Group home rezone request withdrawn before hearing by Bloomington plan commission

Group home rezone request withdrawn before hearing by Bloomington plan commission

A rezone request from The Indiana Center for Recovery, to allow construction of some group homes in central Bloomington, has been withdrawn.

At the first hearing of the ICR petition in February, the planning staff recommendation had been to continue it to the required second hearing.

But the staff recommendation for Monday night’s second hearing had been to forward the rezone request to the city council with a negative recommendation.

Several minutes before the plan commission’s Monday meeting started, Bloomington development services manager Jackie Scanlan told those who had arrived at city hall to watch the ICR hearing that the petition had been withdrawn.

Scanlan confirmed to The B Square that ICR had communicated its withdrawal of the petition—it was not just a request for a continuation.

Scanlan said that if ICR wants to build the group homes near Walker and 1st Streets, then ICR will have to file a new petition, starting from scratch.

The ICR wants the rezone so that it can build two group home facilities—one on the north side of West 1st Street, and the other on the south side. The homes would be used for treating patients with substance use disorders and mental and behavioral health conditions.

Based on deliberations by the plan commission at February’s first hearing, a positive recommendation to the city council did not seem likely. The rezone would have needed five votes of support out of nine members on the city council. At least two councilmembers would have been unlikely to support the rezone.

At the February hearing, Hopi Stosberg, who is the city council’s representative to the plan commission, said that the requested rezone “feels like a step back instead of a step forward.” At the February plan commission hearing, councilmember Isabel Piedmont-Smith spoke from the public mic against the ICR rezone.

At the February hearing, Piedmont-Smith said, “To be clear, temporary housing for folks who are getting treatment for substance use disorders, while important, it is not the same as housing. It is not what we consider housing in our comprehensive plan.”

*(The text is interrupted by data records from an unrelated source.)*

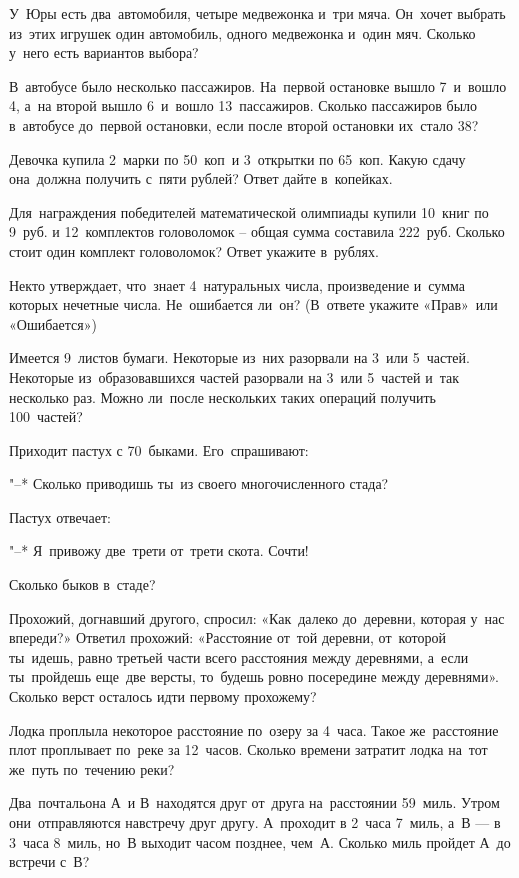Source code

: У~Юры есть два~автомобиля, четыре медвежонка и~три мяча. Он~хочет выбрать из~этих игрушек один автомобиль, 
одного медвежонка и~один мяч. Сколько у~него есть вариантов выбора?

В~автобусе было несколько пассажиров. На~первой остановке вышло 7~и~вошло 4, а~на второй вышло 6~и~вошло 13~пассажиров. 
Сколько пассажиров было в~автобусе до~первой остановки, если после второй остановки их~стало 38?

Девочка купила 2~марки по 50~коп~и 3~открытки по 65~коп. Какую сдачу она~должна получить с~пяти рублей? 
Ответ дайте в~копейках.

Для~награждения победителей математической олимпиады купили 10~книг по 9~руб. 
и 12~комплектов головоломок – общая сумма составила 222~руб. 
Сколько стоит один комплект головоломок? Ответ укажите в~рублях.

Некто утверждает, что~знает 4~натуральных числа, произведение и~сумма которых нечетные числа. 
Не~ошибается ли~он? (В~ответе укажите «Прав»~или «Ошибается»)

Имеется 9~листов бумаги. Некоторые из~них разорвали на 3~или 5~частей. 
Некоторые из~образовавшихся частей разорвали на 3~или 5~частей и~так несколько раз. 
Можно ли~после нескольких таких операций получить 100~частей?

Приходит пастух с 70~быками. Его~спрашивают:

"--* Сколько приводишь ты~из своего многочисленного стада?

Пастух отвечает:

"--* Я~привожу две~трети от~трети скота. Сочти!

Сколько быков в~стаде?

Прохожий, догнавший другого, спросил: «Как~далеко до~деревни, которая у~нас впереди?» 
Ответил прохожий: «Расстояние от~той деревни, от~которой ты~идешь, равно третьей части всего расстояния 
между деревнями, а~если ты~пройдешь еще~две версты, то~будешь ровно посередине между деревнями». 
Сколько верст осталось идти первому прохожему?

Лодка проплыла некоторое расстояние по~озеру за 4~часа. Такое же~расстояние плот проплывает по~реке за 12~часов. 
Сколько времени затратит лодка на~тот же~путь по~течению реки?

Два~почтальона А~и В~находятся друг от~друга на~расстоянии 59~миль. Утром они~отправляются навстречу друг другу. 
А~проходит в 2~часа 7~миль, а~В — в 3~часа 8~миль, но~В выходит часом позднее, чем~А. 
Сколько миль пройдет А~до встречи с~В?

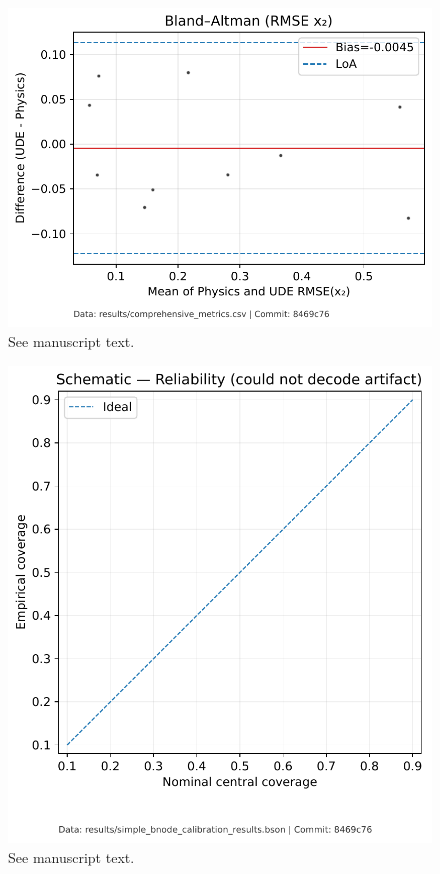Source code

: \begin{figure}[t]
\centering
\includegraphics[width=0.9\linewidth]{paper/figures/fig3_bland_altman_rmse_x2_improved.pdf}
\caption{See manuscript text.}
\end{figure}

\begin{figure}[t]
\centering
\includegraphics[width=0.9\linewidth]{paper/figures/fig6_calibration_bnode_pre_post_improved.pdf}
\caption{See manuscript text.}
\end{figure}

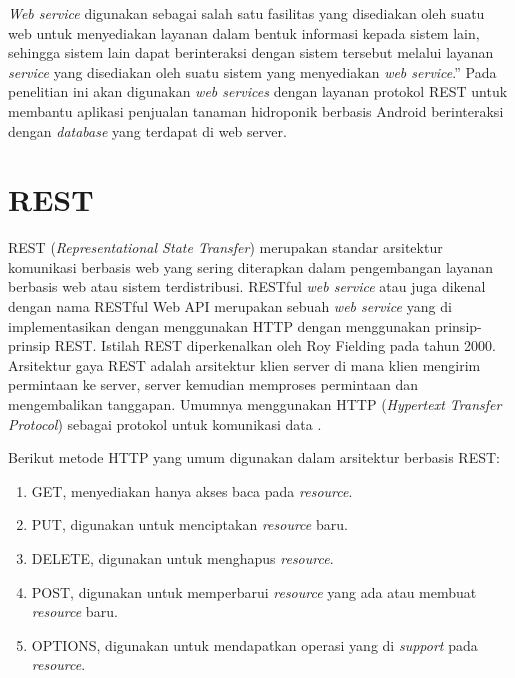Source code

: \textit{Web service} digunakan sebagai salah satu fasilitas yang disediakan oleh suatu web untuk menyediakan layanan dalam bentuk informasi kepada sistem lain, sehingga sistem lain dapat berinteraksi dengan sistem tersebut melalui layanan \textit{service} yang disediakan oleh suatu sistem yang menyediakan \textit{web service}.” Pada penelitian ini akan digunakan \textit{web services} dengan layanan protokol REST untuk membantu aplikasi penjualan tanaman hidroponik berbasis Android berinteraksi dengan \textit{database} yang terdapat di web server.

\section{\uppercase{REST}}
REST (\textit{Representational State Transfer}) merupakan standar arsitektur komunikasi berbasis web yang sering diterapkan dalam pengembangan layanan berbasis web atau sistem terdistribusi. RESTful \textit{web service} atau juga dikenal dengan nama RESTful Web API merupakan sebuah \textit{web service} yang di implementasikan dengan menggunakan HTTP dengan menggunakan prinsip-prinsip REST. Istilah REST diperkenalkan oleh Roy Fielding pada tahun 2000. Arsitektur gaya REST adalah arsitektur klien server di mana klien mengirim permintaan ke server, server kemudian memproses permintaan dan mengembalikan tanggapan. Umumnya menggunakan HTTP (\textit{Hypertext Transfer Protocol}) sebagai protokol untuk komunikasi data \citep{saputra2018}.

\par Berikut metode HTTP yang umum digunakan dalam arsitektur berbasis REST:
\begin{enumerate}
	\item GET, menyediakan hanya akses baca pada \textit{resource}.
	\item PUT, digunakan untuk menciptakan \textit{resource} baru.
	\item DELETE, digunakan untuk menghapus \textit{resource}.
	\item POST, digunakan untuk memperbarui \textit{resource} yang ada atau membuat \textit{resource} baru.
	\item OPTIONS, digunakan untuk mendapatkan operasi yang di \textit{support} pada \textit{resource}.
\end{enumerate}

Piedmont-Smith called ICR “a for-profit business” drawing most of its clients outside of Bloomington.

The ICR wants the land to be rezoned, in order to use the land for the purpose of treating patients in a group home. The land is currently currently designated as R3 (residential small lot), which does not include group care homes as an allowable use.

The ICR wants the land rezoned to MH (mixed use healthcare), which was previously the zoning district for the property, before it was rezoned from MH to R3 as a part of the 2021 adoption of a new zoning map for the city.

The planning staff’s analysis of the rezone request includes the idea that a zoning district that allows for uses as intense as the MH district does, is not appropriate for a location deep inside a neighborhood.

From the staff report: “While multi-family style buildings are allowed and appropriate in some locations within the former [IU Health hospital] area, the location of these properties for a Medical zoning district that is not on a high volume street and buried within a neighborhood may not be an appropriate location for this higher intensity zoning district.”

The ICR’s legal position is that the 2021 change was a “spot zoning” of the property. The term “spot zoning” describes a situation where property is unlawfully singled out for different treatment from surrounding land.

In addition to its contention that the 2021 was an unlawful rezoning of the property, the ICR has conveyed in a letter from its attorney to the plan commission that its patients fall within a protected class. That’s a class of people with disabilities—as defined under the Americans with Disabilities Act and the Fair Housing Act—who have substance use disorder, and mental or behavioral health conditions.

The planning staff report distinguishes between ICR’s proposed use and the zoning district that ICR has requested in order to achieve that use.

From the planning staff report: “The Department recognizes that the particular desired use, as opposed to the zoning district requested, is one that can be beneficial to the community and city as a whole. However, the Department has concerns about whether or not the zoning district that is being requested is supported by the Comprehensive Plan at this location.”

If ICR does bring back a new petition for the same site, one approach could be to request a different zoning district. The reason that ICR asked for a rezone to MH (mixed use health care) is because that zoning district includes group care homes as an allowed use in Bloomington’s unified development ordinance (UDO)—with some use-specific standards.

But when weighing the appropriateness of a rezone request, the plan commission does not just weigh the appropriateness of the intended use for the land that the rezone petitioner is proposing.

That’s because any other use of the land that is allowed in the requested zoning district would also be allowed, even if the petitioner does not intend to take advantage of those uses.

There are other mixed-use zoning districts, besides MH, that allow group care homes. A new petition from ICR might ask for a rezone to one of those other districts.

Still, all of the other districts that allow group care homes include use-specific standards. One of those standards in Bloomington’s UDO says: “No Group Care Home shall be located within 300 feet of any other Group Care Home.” That standard does not look like it could be met by the ICR’s intended use, which is to put two group homes across the street from each other.